INPUT FOR THIS TASK:
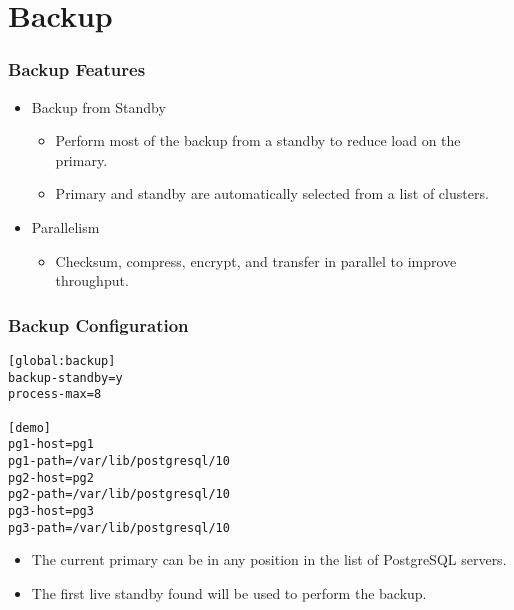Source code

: \section{Backup}

\begin{frame}
    \frametitle{Backup Features}

    \begin{itemize}
        \item Backup from Standby

        \begin{itemize}
            \item Perform most of the backup from a standby to reduce load on the primary.\pause
            \item Primary and standby are automatically selected from a list of clusters.\pause
        \end{itemize}

        \item Parallelism

        \begin{itemize}
            \item Checksum, compress, encrypt, and transfer in parallel to improve throughput.
        \end{itemize}
    \end{itemize}
\end{frame}

\begin{frame}[fragile]
    \frametitle{Backup Configuration}

    \vspace{.75em}\begin{lstlisting}[title=pgbackrest.conf]
[global:backup]
backup-standby=y
process-max=8

[demo]
pg1-host=pg1
pg1-path=/var/lib/postgresql/10
pg2-host=pg2
pg2-path=/var/lib/postgresql/10
pg3-host=pg3
pg3-path=/var/lib/postgresql/10
    \end{lstlisting}\pause\vspace{1em}

    \begin{itemize}
        \item The current primary can be in any position in the list of PostgreSQL servers.\pause
        \item The first live standby found will be used to perform the backup.
    \end{itemize}
\end{frame}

THE PROBLEM: From the line containing "to improve throughput." to the last line of the data above, copy each line exactly and add nothing.

EXERCISE RESULT:
            \item Checksum, compress, encrypt, and transfer in parallel to improve throughput.
        \end{itemize}
    \end{itemize}
\end{frame}

\begin{frame}[fragile]
    \frametitle{Backup Configuration}

    \vspace{.75em}\begin{lstlisting}[title=pgbackrest.conf]
[global:backup]
backup-standby=y
process-max=8

[demo]
pg1-host=pg1
pg1-path=/var/lib/postgresql/10
pg2-host=pg2
pg2-path=/var/lib/postgresql/10
pg3-host=pg3
pg3-path=/var/lib/postgresql/10
    \end{lstlisting}\pause\vspace{1em}

    \begin{itemize}
        \item The current primary can be in any position in the list of PostgreSQL servers.\pause
        \item The first live standby found will be used to perform the backup.
    \end{itemize}
\end{frame}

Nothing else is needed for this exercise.